Disciplinary thinking in history involves utilizing logic to critique and assemble empirical evidence, and the end product takes the form of a story. Thus, the combination of logical thinking and narrative thinking is integral to the practice of history, but cognitive psychologists such as Bruner (1986, 2002) point out that such a combination is both rare and difficult; logic and narrative can mix as poorly as oil and water. This is concerning, because non-fiction or "empirical" stories are not only important to history, but to interpreting contemporary journalistic accounts. Like good historians, citizens participating in today's media-saturated democracies must combine narrative and logic when deciding on their responses to news stories about candidates and events. Improving such thinking can improve democratic discourse in political realms increasingly dominated by "spin."
The research questions of the proposed project are:
History educators and researchers have roundly criticized school instruction that has overly emphasized memorization and recall of isolated facts, recommending instead the development of critical understanding of how historians make sense of the past (e.g., Barton & Levstik, 2004; Brophy & VanSledright; Holt, 1990; Levstik & Barton, 1997; National Center for History in the Schools, 1994; Seixas, 1996; Shemilt, 1987; VanSledright, 1998; Wineburg, 1997, 1999, 2001). This is often achieved through instructional practices that involve "doing history" by examining primary sources, usually leading to artifacts (textual accounts, presentations, museum-style exhibits, reenactments) that have narrative elements to them. Researchers (e.g., Barton & Levstik, 2004; Davis & Yeager, 2001) have cautioned against ways narrative can lead to oversimplifications in learning history. But narrative cannot be banished altogether from historical discourse.

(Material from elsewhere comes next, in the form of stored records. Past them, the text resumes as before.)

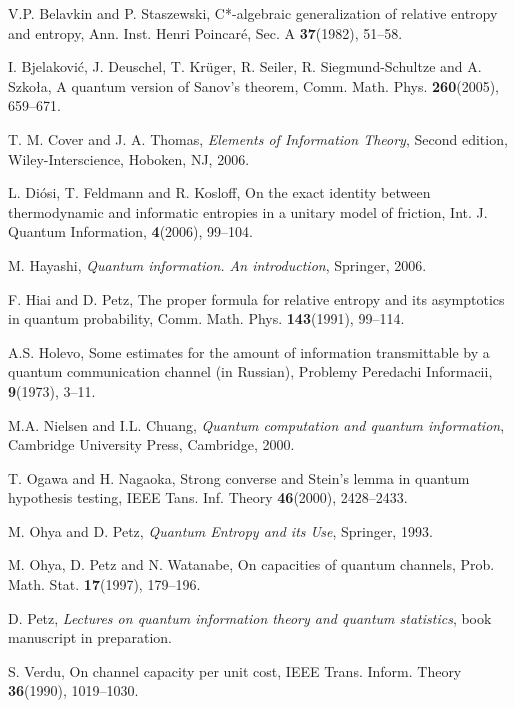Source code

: \documentclass[12pt,a4paper]{article}
\begin{document}
\begin{thebibliography}{99}

V.P. Belavkin and  P. Staszewski, C*-algebraic
generalization of relative entropy and entropy, Ann. Inst. Henri
Poincar{\'e}, Sec. A {\bf 37}(1982), 51--58.

I. Bjelakovi\'c, J. Deuschel, T. Kr\"uger, R. Seiler, R. Siegmund-Schultze
and A. Szko\l a, A quantum version of Sanov's theorem,  Comm. Math. Phys.
{\bf 260}(2005), 659--671.

T. M. Cover and J. A. Thomas, {\it Elements of Information Theory},
Second edition, Wiley-Interscience, Hoboken, NJ, 2006.

L. Di\'osi, T. Feldmann and R. Kosloff, On the exact identity between thermodynamic
and informatic entropies in a unitary model of friction,
Int. J. Quantum Information, {\bf 4}(2006), 99--104.

M. Hayashi, {\it Quantum information. An introduction}, Springer, 2006.

F. Hiai and D. Petz, The proper formula for relative entropy and its
asymptotics in quantum probability,
Comm. Math. Phys. {\bf 143}(1991), 99--114.

A.S. Holevo, Some estimates for the amount of information transmittable by a
quantum communication channel (in Russian), Problemy Peredachi Informacii,
{\bf 9}(1973), 3--11.

M.A. Nielsen and I.L. Chuang, {\em Quantum computation and quantum information},
Cambridge University Press, Cambridge, 2000.

T. Ogawa and H. Nagaoka, Strong converse and Stein's lemma in
quantum hypothesis testing, IEEE Tans. Inf. Theory {\bf 46}(2000),
2428--2433.

M. Ohya and D. Petz, {\it Quantum Entropy and its Use}, Springer, 1993.

M. Ohya, D. Petz and N. Watanabe, On capacities of quantum channels,
Prob. Math. Stat. {\bf 17}(1997), 179--196.

D. Petz, {\it Lectures on quantum information theory and quantum statistics},
book manuscript in preparation.

S. Verdu, On channel capacity per unit cost, IEEE Trans. Inform. Theory
{\bf 36}(1990), 1019--1030.

\end{thebibliography}
\end{document}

Historiographers (e.g., Cronon, 1992; H. White, 1987; R. White, 1998) and interdisciplinary psychologists (e.g., Bruner, 2003; Carretero & Voss, 1994; Wertsch, 2002) have shown that history's products are inevitably created with reference to narrative structure, and consumed based in part on their interpretations as stories. Peter Novick's (1988) work reveals that the basic "facts" of history are subjectively determined by historians' agendas. William Cronon (1992) has explicated how historians sometimes end up telling widely differing tales of progress or tragedy, even when they do not disagree on what "the facts" were (see also Polman, 2005, 2006b).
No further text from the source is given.